Responsive design isn't just about moving elements around on the screen, it can be used to present a compeltely different layout/UI to each screen size. If the site is coded well the underlying HTML should work for many different presentation layouts by changing the CSS (and possibly JS). Responsive Design offers a set of techniques for dealing with style sheet switching and designing for multiple screen sizes at once. This is a huge step up from building multiple sites for each platform from a workflow perspective, as well as from the end user's perspective. For the person using the site it means that they don't end up stuck in a mobile version when they email themselves (or others) a link to a page from their phone... It means that they will get a size optimized experience for any screen no matter what device it is because the site doens't rely on device or browser detection to determine the presentation... 

IMO, this approach, regardless of specific techniques, is appropriate for anything that runs in a browser these days. If you thought it was hard to design for compatibility between Safari, IE, FireFox, and other desktop browsers now we throw a handful of new mobile browsers into the mix, and a completely unpredictable screen size. Techniques like Response have emerged to handle this new situation. They aren't perfect, but it's a major step in the right direction.

The biggest site using Responsive techniquest (that I know of) is http://www.bostonglobe.com/ ... It's still a very new technique, so big corporate sites aren't using it yet, but in time they will. You'll see it on a lot of startup and personal sites at first, then it will start showing up in bigger places. All new web business that we take on is using this (or similar) technique because our clients, big and small, are realizing that mobile is an integral part of the web and just getting bigger.

18 Jan 2012 - 12:39pm
netwiz
2010

Thanks Matt, that's a very useful reply.

I guess I'm still of a view that it still remains to be seen how cost effective this approach is for any given functional page, but I think from your post I would be inclined to give it more consideration.

thanks

Nick Gassman
UX http://ba.com

18 Jan 2012 - 1:17pm
Matt Nish-Lapidus
2007

Glad to head that! In my experience it's no harder/more expensive to design responsive than to do more "traditional" alternate versions for mobile etc. From a development perspective responsive is far cheaper because it only requires changes to the CSS, the underlying site only needs to be built once.

19 Jan 2012 - 7:31am
Simon North
2007

I think the Boston Globe site is nice; it resizes downwards very well (though it fails completely when you scale it up to 2 or 3 monitors, but perhaps that was too much to ask). It resizes very nicely on a iPad and handles a change in orientation nicely. It also includes some provisions for tablet users in the way that the Magazine inlay can be pulled horizontally for new content. The affordances are a bit lost though as all the other panels have the same visual clues, but none of the behavior except for Columnists, which has a different visual clue.
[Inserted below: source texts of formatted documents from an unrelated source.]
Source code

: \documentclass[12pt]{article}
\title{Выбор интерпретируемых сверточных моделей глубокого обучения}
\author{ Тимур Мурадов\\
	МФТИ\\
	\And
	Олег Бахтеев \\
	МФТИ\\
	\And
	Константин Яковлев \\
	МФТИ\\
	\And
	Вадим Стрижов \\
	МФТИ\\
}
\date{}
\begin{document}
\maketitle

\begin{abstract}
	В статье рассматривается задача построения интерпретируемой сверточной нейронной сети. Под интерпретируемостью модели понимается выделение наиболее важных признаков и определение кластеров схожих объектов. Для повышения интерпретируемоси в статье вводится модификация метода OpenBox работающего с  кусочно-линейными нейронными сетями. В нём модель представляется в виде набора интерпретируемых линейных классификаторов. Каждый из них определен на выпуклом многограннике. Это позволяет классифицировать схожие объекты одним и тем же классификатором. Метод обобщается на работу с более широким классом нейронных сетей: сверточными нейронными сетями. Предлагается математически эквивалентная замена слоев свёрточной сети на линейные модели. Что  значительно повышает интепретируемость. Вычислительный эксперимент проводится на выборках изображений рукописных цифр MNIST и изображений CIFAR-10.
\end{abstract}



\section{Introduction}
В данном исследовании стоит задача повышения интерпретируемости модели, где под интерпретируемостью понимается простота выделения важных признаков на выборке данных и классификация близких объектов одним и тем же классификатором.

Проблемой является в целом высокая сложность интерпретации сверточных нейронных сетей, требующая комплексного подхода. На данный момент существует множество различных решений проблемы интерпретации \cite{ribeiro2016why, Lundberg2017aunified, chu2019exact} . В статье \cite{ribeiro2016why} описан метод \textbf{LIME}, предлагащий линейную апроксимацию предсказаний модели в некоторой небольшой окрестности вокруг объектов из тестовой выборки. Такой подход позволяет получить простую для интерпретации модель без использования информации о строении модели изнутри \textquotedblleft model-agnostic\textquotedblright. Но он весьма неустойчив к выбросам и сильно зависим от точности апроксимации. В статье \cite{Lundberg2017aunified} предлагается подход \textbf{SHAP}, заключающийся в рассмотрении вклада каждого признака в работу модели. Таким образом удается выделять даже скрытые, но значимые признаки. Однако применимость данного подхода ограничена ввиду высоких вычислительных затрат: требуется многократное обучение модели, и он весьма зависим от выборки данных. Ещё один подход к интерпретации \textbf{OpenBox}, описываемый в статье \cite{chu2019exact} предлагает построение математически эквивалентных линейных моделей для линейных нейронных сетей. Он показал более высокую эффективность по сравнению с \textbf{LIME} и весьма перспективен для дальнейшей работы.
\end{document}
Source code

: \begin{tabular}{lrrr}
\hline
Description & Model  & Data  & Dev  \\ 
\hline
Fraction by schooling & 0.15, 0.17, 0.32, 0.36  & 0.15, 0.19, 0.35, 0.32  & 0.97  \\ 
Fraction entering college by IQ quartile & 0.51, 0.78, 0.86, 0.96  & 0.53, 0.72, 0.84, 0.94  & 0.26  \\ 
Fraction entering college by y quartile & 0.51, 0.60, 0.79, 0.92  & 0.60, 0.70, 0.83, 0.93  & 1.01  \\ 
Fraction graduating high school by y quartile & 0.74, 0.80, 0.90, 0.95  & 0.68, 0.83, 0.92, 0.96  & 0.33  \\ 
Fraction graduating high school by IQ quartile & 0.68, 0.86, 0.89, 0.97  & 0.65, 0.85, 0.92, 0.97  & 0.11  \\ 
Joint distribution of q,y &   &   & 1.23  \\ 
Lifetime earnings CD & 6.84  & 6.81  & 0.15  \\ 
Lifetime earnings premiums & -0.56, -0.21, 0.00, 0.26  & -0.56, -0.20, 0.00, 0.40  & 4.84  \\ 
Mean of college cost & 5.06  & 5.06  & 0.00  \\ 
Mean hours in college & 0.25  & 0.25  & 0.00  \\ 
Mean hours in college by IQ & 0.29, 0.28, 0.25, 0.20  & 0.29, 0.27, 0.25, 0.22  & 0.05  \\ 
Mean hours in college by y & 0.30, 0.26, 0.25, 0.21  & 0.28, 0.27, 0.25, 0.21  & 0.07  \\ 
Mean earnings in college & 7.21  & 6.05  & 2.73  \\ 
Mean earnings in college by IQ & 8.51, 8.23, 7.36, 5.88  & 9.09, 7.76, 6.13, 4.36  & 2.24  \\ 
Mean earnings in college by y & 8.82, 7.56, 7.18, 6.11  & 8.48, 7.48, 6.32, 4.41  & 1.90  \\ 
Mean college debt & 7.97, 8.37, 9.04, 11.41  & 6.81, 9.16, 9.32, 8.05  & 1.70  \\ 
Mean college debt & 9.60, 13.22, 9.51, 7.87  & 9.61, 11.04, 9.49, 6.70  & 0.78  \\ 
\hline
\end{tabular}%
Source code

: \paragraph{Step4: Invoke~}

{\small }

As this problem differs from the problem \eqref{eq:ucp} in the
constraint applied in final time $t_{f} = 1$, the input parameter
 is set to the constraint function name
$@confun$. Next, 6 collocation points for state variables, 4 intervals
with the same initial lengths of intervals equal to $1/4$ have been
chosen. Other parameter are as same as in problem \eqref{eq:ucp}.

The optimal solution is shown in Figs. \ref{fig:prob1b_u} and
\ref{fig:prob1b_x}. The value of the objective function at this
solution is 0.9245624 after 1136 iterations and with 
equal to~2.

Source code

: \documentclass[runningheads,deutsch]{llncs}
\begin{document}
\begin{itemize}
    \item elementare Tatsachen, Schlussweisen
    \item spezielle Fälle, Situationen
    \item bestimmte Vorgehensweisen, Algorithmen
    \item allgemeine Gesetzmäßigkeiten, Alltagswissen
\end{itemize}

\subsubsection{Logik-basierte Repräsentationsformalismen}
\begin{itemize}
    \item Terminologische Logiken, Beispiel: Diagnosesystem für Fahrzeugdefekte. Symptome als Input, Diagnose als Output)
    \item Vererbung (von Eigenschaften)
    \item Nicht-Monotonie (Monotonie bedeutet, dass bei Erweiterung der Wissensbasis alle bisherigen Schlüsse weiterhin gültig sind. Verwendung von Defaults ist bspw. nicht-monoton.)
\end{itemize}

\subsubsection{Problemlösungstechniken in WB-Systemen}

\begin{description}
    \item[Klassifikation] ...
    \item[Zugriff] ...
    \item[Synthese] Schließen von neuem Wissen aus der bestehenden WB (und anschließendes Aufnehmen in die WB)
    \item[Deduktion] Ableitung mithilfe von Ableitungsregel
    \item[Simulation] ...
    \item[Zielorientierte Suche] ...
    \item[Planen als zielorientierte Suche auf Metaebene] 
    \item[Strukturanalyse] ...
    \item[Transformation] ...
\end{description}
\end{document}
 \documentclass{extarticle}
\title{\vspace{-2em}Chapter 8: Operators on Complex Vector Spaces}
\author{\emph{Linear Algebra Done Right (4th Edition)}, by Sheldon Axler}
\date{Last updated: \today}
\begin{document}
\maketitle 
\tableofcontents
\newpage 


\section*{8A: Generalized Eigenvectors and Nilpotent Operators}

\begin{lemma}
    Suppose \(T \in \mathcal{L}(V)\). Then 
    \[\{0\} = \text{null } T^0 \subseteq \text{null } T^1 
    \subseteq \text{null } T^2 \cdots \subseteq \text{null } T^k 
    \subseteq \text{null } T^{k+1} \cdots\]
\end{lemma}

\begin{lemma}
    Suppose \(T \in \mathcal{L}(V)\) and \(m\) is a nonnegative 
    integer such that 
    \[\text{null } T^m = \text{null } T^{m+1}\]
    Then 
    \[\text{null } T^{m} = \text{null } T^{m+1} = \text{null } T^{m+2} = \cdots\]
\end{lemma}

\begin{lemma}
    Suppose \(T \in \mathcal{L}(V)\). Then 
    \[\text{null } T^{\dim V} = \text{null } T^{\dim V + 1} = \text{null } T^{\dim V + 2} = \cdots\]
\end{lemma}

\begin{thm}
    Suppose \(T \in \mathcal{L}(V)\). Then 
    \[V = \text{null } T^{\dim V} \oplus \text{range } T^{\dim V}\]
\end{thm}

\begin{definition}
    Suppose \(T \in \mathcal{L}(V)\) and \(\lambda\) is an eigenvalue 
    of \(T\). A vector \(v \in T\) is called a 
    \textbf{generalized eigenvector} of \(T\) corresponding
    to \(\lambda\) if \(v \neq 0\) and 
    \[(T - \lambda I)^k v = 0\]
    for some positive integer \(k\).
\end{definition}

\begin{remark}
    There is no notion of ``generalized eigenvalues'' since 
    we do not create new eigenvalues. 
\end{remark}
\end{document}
This inconsistency is a little frustrating and/or disappointing. 

Responsive design (and Boston Globe) is great but, I contend, still old news. It doesn't exploit the extra interaction. Please take a look at the Alice@97.3 site on an iPad and you'll see what I mean.

Simon North.

Quintiq.

19 Jan 2012 - 9:11am
Matt Nish-Lapidus
2007

I agree with you about the Boston Globe completely. It's a great start, but could go further to being truly touch friendly on top of how well it adapts to screen sizes.

However, I don't think Responsive Design as a technique is "old news".. what you're talking about it also adding touch specific interactions where they are needed. This is somethign that could easily be accomodated with Responsive techniques and some well constructed Javascript. Responsive is still my favourite way of adapting layout and UI elements for different screens, however it's really just a presentation layer method. Pair that with some smart JS to handle new interactions based on device (or assumptions based on size) and you've got a complete solution.